TASK REQUIREMENTS:
Would you return, word for word, the lines of the data below from the line with "objects are in" through the line with "Assuming the objects", and no others?

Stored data
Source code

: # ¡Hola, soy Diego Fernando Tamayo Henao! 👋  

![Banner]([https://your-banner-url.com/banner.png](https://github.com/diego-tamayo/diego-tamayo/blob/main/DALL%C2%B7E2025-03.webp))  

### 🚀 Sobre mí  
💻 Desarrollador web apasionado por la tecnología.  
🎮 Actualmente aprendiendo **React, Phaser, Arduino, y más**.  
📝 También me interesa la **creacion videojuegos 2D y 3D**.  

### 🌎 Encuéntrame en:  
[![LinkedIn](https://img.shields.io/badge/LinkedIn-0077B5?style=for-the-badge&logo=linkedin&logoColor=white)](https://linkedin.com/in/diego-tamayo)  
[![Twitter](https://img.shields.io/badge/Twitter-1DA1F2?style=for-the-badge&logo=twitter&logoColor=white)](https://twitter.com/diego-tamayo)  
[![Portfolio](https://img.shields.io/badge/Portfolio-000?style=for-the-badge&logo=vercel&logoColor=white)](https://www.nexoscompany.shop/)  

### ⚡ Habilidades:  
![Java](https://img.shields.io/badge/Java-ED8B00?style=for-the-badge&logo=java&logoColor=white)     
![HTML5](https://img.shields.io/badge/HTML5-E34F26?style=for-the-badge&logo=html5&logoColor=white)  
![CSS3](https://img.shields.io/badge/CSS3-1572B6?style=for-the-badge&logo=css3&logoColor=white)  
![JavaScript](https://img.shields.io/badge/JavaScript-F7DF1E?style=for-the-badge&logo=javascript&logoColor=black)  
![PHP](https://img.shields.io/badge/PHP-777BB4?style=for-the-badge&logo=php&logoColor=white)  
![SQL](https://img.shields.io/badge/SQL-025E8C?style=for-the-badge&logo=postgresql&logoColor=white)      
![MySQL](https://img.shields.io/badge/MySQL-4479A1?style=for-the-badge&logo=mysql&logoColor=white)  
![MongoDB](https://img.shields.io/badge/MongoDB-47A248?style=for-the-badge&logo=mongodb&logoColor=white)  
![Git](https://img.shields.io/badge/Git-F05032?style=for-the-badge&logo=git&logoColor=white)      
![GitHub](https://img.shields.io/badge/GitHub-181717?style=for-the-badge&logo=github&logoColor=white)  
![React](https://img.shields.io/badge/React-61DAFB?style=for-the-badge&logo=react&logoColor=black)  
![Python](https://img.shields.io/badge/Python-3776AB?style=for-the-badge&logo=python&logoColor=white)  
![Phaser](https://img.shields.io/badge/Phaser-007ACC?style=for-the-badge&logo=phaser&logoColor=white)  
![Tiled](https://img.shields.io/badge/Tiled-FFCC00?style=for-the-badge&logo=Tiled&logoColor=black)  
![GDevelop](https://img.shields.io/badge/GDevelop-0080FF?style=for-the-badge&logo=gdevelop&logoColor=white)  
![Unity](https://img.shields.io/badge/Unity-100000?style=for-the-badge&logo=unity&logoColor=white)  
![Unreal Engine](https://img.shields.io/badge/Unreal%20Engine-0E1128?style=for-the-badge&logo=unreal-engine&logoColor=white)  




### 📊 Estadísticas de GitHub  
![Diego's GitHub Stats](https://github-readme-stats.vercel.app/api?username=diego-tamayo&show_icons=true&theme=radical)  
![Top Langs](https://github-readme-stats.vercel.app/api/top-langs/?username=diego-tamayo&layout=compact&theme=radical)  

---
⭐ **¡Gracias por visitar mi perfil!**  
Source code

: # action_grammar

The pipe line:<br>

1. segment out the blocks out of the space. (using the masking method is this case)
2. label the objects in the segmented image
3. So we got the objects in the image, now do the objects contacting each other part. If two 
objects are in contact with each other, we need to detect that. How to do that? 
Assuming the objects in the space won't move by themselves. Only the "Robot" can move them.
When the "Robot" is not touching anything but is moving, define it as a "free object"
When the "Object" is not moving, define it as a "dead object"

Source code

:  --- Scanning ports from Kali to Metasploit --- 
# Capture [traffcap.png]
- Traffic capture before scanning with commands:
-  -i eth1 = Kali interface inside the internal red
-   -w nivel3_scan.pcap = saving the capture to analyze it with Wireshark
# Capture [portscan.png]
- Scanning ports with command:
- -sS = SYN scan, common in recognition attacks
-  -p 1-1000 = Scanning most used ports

YOUR RESPONSE:
objects are in contact with each other, we need to detect that. How to do that? 
Assuming the objects in the space won't move by themselves. Only the "Robot" can move them.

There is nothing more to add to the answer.